### The data

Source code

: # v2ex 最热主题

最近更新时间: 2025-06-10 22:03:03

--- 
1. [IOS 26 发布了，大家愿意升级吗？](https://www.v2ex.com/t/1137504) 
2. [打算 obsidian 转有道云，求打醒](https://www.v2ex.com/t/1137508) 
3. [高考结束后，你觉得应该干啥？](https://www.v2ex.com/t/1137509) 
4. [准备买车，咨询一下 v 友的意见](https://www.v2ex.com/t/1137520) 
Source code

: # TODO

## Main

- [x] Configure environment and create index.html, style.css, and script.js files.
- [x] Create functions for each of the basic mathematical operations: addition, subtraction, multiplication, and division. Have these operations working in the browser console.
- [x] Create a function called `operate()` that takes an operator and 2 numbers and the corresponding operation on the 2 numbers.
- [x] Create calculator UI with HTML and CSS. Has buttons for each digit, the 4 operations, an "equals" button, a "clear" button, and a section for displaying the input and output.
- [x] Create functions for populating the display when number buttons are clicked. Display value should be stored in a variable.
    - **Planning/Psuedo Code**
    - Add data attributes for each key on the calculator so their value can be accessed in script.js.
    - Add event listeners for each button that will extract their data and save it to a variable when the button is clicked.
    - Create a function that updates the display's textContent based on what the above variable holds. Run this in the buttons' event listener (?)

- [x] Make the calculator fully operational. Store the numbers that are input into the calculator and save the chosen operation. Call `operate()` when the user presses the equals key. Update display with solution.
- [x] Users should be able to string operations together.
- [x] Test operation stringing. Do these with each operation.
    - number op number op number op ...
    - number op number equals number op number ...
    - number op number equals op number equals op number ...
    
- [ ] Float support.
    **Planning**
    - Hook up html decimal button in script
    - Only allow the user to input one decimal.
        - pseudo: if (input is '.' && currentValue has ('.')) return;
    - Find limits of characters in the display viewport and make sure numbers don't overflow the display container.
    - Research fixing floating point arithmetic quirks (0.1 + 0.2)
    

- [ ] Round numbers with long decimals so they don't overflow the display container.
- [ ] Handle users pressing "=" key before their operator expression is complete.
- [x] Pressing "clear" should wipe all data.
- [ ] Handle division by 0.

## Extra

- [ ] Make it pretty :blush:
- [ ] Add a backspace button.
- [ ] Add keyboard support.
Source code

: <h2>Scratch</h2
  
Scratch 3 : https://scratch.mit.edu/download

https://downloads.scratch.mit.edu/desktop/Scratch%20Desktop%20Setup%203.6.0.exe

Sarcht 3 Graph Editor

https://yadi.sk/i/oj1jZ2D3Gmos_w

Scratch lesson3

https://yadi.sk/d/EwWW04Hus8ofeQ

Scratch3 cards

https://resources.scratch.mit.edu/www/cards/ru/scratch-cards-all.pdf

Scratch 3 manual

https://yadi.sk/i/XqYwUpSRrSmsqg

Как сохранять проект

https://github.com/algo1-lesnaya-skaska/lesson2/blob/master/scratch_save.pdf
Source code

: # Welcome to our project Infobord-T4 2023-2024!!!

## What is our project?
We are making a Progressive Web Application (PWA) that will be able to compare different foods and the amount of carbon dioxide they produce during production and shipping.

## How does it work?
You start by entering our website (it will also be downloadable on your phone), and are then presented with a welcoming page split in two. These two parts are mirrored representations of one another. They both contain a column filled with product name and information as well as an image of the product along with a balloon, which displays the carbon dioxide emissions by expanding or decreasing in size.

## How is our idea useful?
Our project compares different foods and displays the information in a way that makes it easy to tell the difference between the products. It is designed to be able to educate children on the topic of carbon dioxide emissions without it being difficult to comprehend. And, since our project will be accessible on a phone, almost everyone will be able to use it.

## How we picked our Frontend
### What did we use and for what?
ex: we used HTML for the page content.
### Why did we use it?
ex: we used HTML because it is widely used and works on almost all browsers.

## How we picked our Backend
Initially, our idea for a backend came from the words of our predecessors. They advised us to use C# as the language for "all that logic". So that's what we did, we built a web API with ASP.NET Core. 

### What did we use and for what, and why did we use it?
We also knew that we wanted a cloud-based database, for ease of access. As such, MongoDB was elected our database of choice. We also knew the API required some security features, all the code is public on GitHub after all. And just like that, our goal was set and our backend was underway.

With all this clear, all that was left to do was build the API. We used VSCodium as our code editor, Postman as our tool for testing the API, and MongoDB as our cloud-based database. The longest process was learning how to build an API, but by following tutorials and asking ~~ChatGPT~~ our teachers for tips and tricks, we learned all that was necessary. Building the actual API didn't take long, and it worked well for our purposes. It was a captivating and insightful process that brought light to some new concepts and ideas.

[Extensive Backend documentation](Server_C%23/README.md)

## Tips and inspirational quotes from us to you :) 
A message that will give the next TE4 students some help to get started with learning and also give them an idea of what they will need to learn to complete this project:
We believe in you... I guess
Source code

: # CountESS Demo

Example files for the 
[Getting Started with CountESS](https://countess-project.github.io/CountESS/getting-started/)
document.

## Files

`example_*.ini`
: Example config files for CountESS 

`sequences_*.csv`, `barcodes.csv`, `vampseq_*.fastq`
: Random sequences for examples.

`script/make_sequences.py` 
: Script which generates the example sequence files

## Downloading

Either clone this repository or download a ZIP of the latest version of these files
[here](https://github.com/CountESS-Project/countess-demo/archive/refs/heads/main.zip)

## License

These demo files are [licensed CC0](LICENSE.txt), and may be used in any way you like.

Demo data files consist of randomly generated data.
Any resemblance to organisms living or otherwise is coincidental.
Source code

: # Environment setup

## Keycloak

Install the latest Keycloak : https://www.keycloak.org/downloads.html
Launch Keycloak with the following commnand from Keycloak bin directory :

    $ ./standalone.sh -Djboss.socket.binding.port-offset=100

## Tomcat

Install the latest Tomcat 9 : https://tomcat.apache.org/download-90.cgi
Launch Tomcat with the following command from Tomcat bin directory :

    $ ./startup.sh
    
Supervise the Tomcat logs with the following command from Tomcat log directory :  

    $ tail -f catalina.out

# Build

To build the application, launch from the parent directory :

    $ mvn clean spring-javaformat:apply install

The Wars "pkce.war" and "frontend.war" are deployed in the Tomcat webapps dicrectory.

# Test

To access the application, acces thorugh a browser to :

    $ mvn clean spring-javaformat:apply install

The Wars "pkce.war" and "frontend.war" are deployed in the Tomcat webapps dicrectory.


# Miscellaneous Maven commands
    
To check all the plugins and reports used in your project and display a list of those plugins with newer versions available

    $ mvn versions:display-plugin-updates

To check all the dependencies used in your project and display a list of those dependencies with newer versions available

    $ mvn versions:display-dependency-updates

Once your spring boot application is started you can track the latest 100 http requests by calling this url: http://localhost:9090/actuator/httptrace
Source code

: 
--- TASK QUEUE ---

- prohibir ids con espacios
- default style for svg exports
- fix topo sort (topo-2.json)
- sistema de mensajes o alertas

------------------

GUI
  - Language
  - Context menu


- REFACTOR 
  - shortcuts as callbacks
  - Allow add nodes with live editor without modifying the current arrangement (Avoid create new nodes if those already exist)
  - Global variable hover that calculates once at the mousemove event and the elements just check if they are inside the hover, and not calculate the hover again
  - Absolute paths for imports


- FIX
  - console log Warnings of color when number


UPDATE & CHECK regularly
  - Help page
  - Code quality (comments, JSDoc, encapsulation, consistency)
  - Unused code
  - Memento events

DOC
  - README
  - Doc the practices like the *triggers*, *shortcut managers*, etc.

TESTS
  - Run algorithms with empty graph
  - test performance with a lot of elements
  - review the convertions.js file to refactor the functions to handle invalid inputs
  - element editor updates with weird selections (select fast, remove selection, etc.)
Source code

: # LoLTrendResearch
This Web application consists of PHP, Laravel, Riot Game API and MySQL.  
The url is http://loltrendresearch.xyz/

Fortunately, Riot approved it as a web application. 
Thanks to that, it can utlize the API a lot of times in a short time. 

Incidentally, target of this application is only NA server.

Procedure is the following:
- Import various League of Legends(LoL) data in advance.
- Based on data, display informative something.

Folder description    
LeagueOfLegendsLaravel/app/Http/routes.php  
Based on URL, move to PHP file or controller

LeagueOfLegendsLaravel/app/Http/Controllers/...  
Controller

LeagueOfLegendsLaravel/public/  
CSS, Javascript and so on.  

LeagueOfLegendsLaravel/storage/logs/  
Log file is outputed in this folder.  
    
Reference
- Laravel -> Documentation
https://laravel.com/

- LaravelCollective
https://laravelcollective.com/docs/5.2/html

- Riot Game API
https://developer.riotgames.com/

######

Go through the material above and output exactly the lines from the one containing "- Add event" through the one containing "- [ ] Add a backspace button.".

_Written response_
    - Add event listeners for each button that will extract their data and save it to a variable when the button is clicked.
    - Create a function that updates the display's textContent based on what the above variable holds. Run this in the buttons' event listener (?)

- [x] Make the calculator fully operational. Store the numbers that are input into the calculator and save the chosen operation. Call `operate()` when the user presses the equals key. Update display with solution.
- [x] Users should be able to string operations together.
- [x] Test operation stringing. Do these with each operation.
    - number op number op number op ...
    - number op number equals number op number ...
    - number op number equals op number equals op number ...
    
- [ ] Float support.
    **Planning**
    - Hook up html decimal button in script
    - Only allow the user to input one decimal.
        - pseudo: if (input is '.' && currentValue has ('.')) return;
    - Find limits of characters in the display viewport and make sure numbers don't overflow the display container.
    - Research fixing floating point arithmetic quirks (0.1 + 0.2)
    

- [ ] Round numbers with long decimals so they don't overflow the display container.
- [ ] Handle users pressing "=" key before their operator expression is complete.
- [x] Pressing "clear" should wipe all data.
- [ ] Handle division by 0.

## Extra

- [ ] Make it pretty :blush:
- [ ] Add a backspace button.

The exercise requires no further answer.